Data under study —
-.-.-
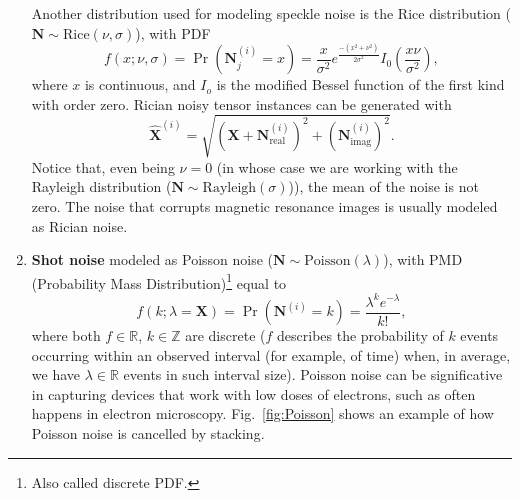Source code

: \documentclass{article}
\begin{document}
\begin{enumerate}
  Another distribution used for modeling speckle noise is the Rice
  distribution ($\mathbf{N}\sim\mathrm{Rice}(\nu,\sigma)$), with PDF
  \begin{equation}
    f(x; \nu,\sigma) = \Pr({\mathbf N}^{(i)}_j{=}x) = \frac{x}{\sigma^2}e^{\frac{-(x^2+\nu^2)}{2\sigma^2}}I_0\left(\frac{x\nu}{\sigma^2}\right),
  \end{equation}
  where $x$ is continuous, and $I_o$ is the modified Bessel function
  of the first kind with order zero. Rician noisy tensor instances can
  be generated with
  \begin{equation}
    \hat{\mathbf X}^{(i)} = \sqrt{ ({\mathbf X} + {\mathbf N}_{\text{real}}^{(i)})^2 + ({\mathbf N}_{\text{imag}}^{(i)})^2}.
  \end{equation}
  Notice that, even being $\nu=0$ (in whose case we are working with
  the Rayleigh distribution
  ($\mathbf{N}\sim\mathrm{Rayleigh}(\sigma)$)), the mean of the noise
  is not zero. The noise that corrupts magnetic resonance images is
  usually modeled as Rician noise.
  
\item \textbf{Shot noise} modeled as Poisson noise
  ($\mathbf{N}\sim\mathrm{Poisson}(\lambda)$), with PMD (Probability Mass
  Distribution)\footnote{Also called discrete PDF.} equal to
  \begin{equation}
    f(k; \lambda={\mathbf X}) = \Pr({\mathbf N}^{(i)}{=}k) = \frac{\lambda^k e^{-\lambda}}{k!},
    \label{eq:PN}
  \end{equation}
  where both $f\in\mathbb{R}$, $k\in\mathbb{Z}$ are discrete ($f$
  describes the probability of $k$ events occurring within an observed
  interval (for example, of time) when, in average, we have
  $\lambda\in\mathbb{R}$ events in such interval size). Poisson noise
  can be significative in capturing devices that work with low doses
  of electrons, such as often happens in electron microscopy.
 Fig.~\ref{fig:Poisson} shows an example of
  how Poisson noise is cancelled by stacking.


\end{enumerate}
\end{document}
-.-.-
What you need to do — Review the preceding data and report every line that includes the string "Rayleigh".

Expected output —
  the Rayleigh distribution
  ($\mathbf{N}\sim\mathrm{Rayleigh}(\sigma)$)), the mean of the noise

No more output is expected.